Evarin. That was another name given weight by rumor. A breath of gossip in a thieves market. A scrawled word on smudged paper. A blank folder in Terran Intelligence. Another puzzle-piece snapped into place—Toymaker!
The girl on the divan sat up suddenly passing slim hands over her disheveled hair. "Did I faint, Evarin? I had to fight to get him into the stone, and the patterns were not set straight in that terminal. You must send one of the Little Ones to set them to rights. Toymaker, you are not listening to me."
"Stop chattering, Miellyn," said Evarin indifferently. "You brought him here, and that is all that matters. You aren't hurt?"
Miellyn pouted and looked ruefully at her bare bruised feet, patted the wrinkles in her ragged frock with fastidious fingers. "My poor feet," she mourned, "they are black and blue with the cobbles and my hair is filled with sand and tangles!
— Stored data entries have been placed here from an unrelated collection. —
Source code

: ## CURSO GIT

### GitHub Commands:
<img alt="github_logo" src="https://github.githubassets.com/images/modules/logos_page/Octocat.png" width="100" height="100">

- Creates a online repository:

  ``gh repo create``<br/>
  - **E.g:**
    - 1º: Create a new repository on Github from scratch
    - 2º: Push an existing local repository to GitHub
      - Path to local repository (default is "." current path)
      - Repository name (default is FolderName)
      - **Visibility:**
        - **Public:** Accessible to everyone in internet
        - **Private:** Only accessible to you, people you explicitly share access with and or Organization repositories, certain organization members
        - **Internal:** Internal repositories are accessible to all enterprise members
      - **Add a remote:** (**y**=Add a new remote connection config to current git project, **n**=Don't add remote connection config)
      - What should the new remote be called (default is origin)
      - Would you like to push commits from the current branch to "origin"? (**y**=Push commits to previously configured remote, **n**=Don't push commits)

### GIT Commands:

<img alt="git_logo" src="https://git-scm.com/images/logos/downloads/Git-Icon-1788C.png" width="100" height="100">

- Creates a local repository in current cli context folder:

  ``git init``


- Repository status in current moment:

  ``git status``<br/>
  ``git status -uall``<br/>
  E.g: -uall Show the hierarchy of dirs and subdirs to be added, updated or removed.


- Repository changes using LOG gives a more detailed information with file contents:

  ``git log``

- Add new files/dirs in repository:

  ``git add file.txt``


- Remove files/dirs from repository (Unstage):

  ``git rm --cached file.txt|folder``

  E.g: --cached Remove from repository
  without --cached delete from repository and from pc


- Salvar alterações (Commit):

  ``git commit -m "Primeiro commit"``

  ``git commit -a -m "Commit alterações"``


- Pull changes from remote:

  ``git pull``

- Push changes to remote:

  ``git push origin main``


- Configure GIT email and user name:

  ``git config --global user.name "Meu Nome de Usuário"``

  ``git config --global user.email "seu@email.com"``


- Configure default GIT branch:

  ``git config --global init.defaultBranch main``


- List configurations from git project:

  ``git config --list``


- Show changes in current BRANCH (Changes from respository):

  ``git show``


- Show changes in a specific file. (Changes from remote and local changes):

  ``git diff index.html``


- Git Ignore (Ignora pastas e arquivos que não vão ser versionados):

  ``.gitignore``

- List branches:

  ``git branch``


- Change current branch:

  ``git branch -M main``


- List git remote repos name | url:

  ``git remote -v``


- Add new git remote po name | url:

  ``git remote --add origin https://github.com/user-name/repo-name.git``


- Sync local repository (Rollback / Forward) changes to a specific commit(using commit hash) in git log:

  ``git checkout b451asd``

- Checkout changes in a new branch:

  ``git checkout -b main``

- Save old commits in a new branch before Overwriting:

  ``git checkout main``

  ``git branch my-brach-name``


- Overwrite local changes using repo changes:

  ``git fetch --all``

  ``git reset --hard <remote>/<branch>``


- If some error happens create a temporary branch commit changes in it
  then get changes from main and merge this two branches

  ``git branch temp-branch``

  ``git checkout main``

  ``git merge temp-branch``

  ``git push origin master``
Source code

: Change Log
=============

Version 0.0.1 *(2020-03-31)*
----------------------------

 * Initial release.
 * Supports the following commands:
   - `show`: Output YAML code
Toymaker, what way was this to send me to entice a man? Any man would have come quickly, quickly, if he had seen me looking lovely, but you—you send me in rags!"
She stamped a small bare foot. She was not merely as young as she had looked in the street. Though immature and underdeveloped by Terran standards, she had a fair figure for a Dry-town woman. Her rags fell now in graceful folds. Her hair was spun black glass, and I—I saw what the rags and the confusion in the filthy street had kept me from seeing before.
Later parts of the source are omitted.